The Hamas-run Ministry of Health in Gaza said Saturday that most of the victims were women and children, and dozens are feared dead after the apparent bombardment of a multi-story concrete building in the Jabalya refugee camp.
Among the victims was Dr. Sufyan Tayeh, a prominent Palestinian scientist and the president of the Islamic University of Gaza, according to a statement by the Palestinian Ministry of Higher Education and Scientific Research. He was killed alongside his family, the statement said.
Al-Qassam Brigades, the military wing of Hamas, said in a statement late Saturday that it had launched a barrage of rockets from northern Gaza toward Tel Aviv.
The group claimed the attack was in response to what it called “Zionist massacres against civilians.”
Despite the resumption of hostilities, the two sides on Friday continued to negotiate in Qatar through mediators to pause the fighting in exchange for the release of more hostages, sources said.
However, negotiators began expressing concern before Friday’s collapse that Hamas may no longer be holding enough women and children to get Israel to continue pauses in fighting.
Israel had agreed to extend the truce daily for every 10 hostages Hamas released. It released three Palestinian prisoners in exchange for every hostage.

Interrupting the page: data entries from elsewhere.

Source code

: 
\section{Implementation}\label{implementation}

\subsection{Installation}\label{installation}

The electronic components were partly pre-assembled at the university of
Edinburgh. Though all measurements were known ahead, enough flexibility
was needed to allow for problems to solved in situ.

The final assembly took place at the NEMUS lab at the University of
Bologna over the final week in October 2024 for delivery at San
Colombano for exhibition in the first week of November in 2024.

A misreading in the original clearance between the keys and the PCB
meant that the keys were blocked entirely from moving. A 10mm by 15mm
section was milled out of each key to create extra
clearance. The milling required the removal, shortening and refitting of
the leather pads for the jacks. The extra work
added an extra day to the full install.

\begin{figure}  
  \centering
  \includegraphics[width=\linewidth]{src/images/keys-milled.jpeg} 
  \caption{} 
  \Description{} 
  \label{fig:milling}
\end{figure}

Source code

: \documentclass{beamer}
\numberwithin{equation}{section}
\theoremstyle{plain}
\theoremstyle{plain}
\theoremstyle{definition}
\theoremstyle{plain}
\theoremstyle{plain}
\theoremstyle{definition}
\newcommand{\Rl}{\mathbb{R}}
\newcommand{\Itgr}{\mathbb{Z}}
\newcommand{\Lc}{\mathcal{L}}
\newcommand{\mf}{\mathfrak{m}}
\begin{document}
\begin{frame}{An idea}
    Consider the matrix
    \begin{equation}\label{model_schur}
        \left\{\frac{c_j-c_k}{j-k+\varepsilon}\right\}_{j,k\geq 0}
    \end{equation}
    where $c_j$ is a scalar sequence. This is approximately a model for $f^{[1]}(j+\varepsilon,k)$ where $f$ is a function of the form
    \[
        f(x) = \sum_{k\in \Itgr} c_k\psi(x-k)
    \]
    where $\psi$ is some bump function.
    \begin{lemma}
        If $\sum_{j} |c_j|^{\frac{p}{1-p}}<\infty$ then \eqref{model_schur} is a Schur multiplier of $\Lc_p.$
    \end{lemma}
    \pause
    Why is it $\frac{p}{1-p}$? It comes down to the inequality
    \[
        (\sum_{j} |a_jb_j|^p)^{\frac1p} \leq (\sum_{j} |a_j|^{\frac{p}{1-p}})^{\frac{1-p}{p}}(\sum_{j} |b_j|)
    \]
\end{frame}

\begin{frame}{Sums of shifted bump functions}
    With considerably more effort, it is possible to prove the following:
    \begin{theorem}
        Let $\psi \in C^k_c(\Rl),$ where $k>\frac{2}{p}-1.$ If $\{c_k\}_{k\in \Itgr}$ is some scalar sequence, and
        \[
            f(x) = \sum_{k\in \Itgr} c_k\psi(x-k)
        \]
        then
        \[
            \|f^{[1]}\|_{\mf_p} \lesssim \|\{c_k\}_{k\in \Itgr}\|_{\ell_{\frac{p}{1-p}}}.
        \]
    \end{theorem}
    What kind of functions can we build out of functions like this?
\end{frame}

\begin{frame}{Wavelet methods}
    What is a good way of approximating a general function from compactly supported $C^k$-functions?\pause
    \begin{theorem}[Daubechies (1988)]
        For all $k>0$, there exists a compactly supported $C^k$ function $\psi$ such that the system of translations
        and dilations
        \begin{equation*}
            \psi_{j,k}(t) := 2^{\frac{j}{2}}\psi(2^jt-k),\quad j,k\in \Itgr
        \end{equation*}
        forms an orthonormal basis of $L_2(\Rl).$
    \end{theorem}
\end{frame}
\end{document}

The Israel Defense Forces said Friday that there are 136 hostages still being held in Gaza, including 17 women and children. It is unclear how many of those are being held by Hamas as opposed to other militant groups that operate in the territory.
Israeli and US officials believe that Hamas continues to hold hostage a number of women in their twenties and thirties, many of them kidnapped from the Nova music festival. Hamas has insisted that some of the remaining women they were holding hostage were considered a part of the IDF, which Israel denies.